Where do I go now? It was well past closing time so it was no use ringing the TechGuys at PC World, as though I would! Much better bet, a quick email to my son and heir, better known to some of you as Drewble, he sorts out this sort of thing for a living - HELP.

I awoke to find a reply from Andrew suggesting that I remove the HD from the laptop and insert it in an external HDD cady which could be run from a USB port. He recommended a 2.5in Icy HDD enclosure which I could have obtained fro my local Maplins for the sum of £29.99 but I discovered that PC World which is next door, had an Akasa Integral 2.5in external enclosure for £19.99, so that was the one I bought, I am a pensioner, almost. I also bought a new 2.5in HD for the Inspiron whilst I was at it, a Samsung 80GB HD for the princely sum of £59.99. So with the goodies under my arm I set off home more with hope than expectation.

I removed the Inspiron HD and inserted it in the new enclosure, a simple job. The hardest part was getting the HD out of the laptop but it just needed a bit more brute force than I was applying. The only viable PC available to test the new gizzmo was my old Dell W98E. So I installed the drivers that came with the HDD enclosure and connected the USB (1.1) cable and the 5v USB power cable which were provided. The device, according to the literature works with W98E and USB 1.1. I was delighted to discover the HD was spinning in the enclosure but alas I could not see the drive, failure, may be not!

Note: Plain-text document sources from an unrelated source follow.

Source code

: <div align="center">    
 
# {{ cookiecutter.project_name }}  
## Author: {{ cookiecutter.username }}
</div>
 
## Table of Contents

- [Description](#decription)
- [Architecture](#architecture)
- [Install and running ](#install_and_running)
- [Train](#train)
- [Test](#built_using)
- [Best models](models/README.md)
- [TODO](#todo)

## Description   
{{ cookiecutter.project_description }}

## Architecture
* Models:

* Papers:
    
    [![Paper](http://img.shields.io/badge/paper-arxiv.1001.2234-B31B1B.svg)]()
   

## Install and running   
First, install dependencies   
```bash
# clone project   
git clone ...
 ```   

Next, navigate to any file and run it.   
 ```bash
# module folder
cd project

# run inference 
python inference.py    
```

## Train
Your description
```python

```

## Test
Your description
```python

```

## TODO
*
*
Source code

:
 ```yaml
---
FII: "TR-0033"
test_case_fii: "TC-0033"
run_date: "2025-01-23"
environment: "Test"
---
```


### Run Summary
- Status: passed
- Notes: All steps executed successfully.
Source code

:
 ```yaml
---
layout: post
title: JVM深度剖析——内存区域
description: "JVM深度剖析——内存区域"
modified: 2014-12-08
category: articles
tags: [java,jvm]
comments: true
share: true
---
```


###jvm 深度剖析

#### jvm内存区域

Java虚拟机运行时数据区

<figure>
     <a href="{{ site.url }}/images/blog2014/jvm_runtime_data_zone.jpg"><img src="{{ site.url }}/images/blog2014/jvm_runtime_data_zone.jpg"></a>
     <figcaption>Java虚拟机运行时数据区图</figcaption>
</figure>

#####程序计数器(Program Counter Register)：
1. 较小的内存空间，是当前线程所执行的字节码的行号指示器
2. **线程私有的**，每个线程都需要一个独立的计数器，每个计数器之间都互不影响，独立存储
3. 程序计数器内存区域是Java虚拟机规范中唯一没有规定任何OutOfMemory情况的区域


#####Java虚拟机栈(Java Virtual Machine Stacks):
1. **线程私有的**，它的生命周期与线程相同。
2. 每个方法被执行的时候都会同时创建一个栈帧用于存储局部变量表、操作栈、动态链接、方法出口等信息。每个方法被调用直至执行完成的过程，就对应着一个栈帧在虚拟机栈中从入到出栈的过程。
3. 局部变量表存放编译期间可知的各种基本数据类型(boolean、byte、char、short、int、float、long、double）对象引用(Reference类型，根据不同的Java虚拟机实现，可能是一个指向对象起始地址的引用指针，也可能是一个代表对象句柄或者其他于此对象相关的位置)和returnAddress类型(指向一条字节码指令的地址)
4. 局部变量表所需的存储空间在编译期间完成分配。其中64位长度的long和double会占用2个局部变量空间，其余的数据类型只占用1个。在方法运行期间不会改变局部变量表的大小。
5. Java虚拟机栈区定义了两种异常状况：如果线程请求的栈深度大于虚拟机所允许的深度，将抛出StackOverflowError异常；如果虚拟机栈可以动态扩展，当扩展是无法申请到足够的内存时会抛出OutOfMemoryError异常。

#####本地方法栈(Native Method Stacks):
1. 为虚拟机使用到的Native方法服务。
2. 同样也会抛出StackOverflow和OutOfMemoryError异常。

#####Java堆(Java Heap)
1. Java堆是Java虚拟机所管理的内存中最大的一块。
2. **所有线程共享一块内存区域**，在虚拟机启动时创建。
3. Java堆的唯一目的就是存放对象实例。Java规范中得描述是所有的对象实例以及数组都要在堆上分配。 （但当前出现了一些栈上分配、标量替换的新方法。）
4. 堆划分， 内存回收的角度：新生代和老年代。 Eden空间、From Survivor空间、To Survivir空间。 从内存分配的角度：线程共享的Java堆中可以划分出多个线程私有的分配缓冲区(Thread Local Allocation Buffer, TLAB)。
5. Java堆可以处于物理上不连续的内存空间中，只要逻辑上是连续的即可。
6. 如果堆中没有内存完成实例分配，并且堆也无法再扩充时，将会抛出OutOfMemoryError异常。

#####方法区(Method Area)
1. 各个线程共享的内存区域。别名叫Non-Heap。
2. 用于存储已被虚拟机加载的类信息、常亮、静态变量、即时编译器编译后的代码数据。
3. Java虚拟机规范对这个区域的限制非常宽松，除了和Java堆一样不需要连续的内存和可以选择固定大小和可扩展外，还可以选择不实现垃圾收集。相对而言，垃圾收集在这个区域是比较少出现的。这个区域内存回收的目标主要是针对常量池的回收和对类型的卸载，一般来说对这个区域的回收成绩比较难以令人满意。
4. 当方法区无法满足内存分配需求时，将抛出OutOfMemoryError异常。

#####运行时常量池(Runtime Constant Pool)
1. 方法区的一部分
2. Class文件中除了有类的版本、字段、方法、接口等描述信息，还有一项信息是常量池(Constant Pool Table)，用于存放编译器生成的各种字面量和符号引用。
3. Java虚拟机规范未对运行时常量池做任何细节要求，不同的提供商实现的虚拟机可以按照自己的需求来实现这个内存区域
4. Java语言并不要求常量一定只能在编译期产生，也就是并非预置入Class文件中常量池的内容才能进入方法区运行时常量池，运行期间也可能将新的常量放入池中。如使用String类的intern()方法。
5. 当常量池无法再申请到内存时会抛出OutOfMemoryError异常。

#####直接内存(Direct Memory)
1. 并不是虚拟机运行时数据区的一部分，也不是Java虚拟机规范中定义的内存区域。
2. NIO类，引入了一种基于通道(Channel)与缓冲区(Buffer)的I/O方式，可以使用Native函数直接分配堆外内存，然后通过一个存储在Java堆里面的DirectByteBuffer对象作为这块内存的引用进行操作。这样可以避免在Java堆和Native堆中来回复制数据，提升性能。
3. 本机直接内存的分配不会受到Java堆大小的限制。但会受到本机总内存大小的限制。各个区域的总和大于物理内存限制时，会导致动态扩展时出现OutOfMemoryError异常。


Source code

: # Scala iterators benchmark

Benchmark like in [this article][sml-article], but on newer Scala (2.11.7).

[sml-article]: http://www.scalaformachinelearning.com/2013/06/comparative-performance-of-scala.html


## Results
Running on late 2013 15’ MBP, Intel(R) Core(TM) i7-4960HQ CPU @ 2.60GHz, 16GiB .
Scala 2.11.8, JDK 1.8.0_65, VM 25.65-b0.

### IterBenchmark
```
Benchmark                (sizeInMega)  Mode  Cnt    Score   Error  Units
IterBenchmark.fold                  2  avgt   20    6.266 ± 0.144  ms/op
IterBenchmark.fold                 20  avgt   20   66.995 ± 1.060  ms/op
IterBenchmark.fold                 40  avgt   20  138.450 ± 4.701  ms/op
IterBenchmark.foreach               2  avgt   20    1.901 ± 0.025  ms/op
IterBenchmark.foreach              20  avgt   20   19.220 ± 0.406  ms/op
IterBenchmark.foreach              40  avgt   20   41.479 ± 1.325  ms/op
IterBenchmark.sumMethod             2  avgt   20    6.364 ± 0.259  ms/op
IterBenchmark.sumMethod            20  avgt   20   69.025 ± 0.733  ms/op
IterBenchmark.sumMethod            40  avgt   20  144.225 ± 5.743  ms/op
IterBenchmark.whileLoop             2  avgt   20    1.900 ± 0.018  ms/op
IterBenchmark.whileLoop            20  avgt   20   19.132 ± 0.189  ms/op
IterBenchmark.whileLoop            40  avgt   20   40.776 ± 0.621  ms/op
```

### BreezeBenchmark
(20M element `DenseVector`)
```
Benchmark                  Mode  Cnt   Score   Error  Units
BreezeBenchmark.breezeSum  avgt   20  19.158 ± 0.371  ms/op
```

At this point I decided to fit the new Samsung HD to the Inspiron and reinstall XP. this was straight forward the laptop booted from the XP Pro CD and installed itself no problem. I decided to try the Akaska HDD before installing all the Windows updates. Plugged in the cables, again 1.1 on the Inspiron, - BINGO the laptop detected the device and autoplay found all my folders and files - YIPEEEEEEEE......... we were back in business.

The moral of this story is, isn't it always? Back up your data and preferably create a HD image so that you don't have the fag of reinstalling everything.

Write out 100 times - I must back up my data..........

WARNING - this fix is the equivalent of using a Defibrillator on a dying man it may only work once. If your HD does fire up you may only have the one chance to recover your data, so copy off the important stuff first. Mine ran long enough to recover "My Documents" and all sub-folders, which was pretty large but then it made a horrible grinding noise and stopped never to go again! Best of luck.

Don't blame me if it does not work but you can send a cheque if it does, I will leave the amount up to your gratefulness!